• **Task instructions**:
Make an exact copy of all the entries, but do not reproduce the pictures.

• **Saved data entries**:
- - - - -
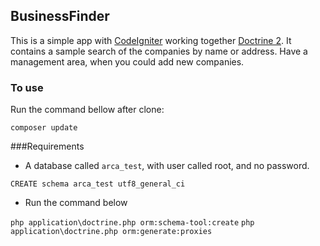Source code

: ## BusinessFinder

This is a simple app with [CodeIgniter](http://codeigniter.com/) working together [Doctrine 2](http://www.doctrine-project.org/). It contains a sample search of the companies by name or address. Have a management area, when you could add new companies.

### To use

Run the command bellow after clone:

`composer update`

###Requirements

- A database called `arca_test`, with user called root, and no password.

`CREATE schema arca_test utf8_general_ci`

- Run the command below

`php application\doctrine.php orm:schema-tool:create`
`php application\doctrine.php orm:generate:proxies`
- - - - -
• **Answer to the problem**:
Source code

: ## BusinessFinder

This is a simple app with [CodeIgniter](http://codeigniter.com/) working together [Doctrine 2](http://www.doctrine-project.org/). It contains a sample search of the companies by name or address. Have a management area, when you could add new companies.

### To use

Run the command bellow after clone:

`composer update`

###Requirements

- A database called `arca_test`, with user called root, and no password.

`CREATE schema arca_test utf8_general_ci`

- Run the command below

`php application\doctrine.php orm:schema-tool:create`
`php application\doctrine.php orm:generate:proxies`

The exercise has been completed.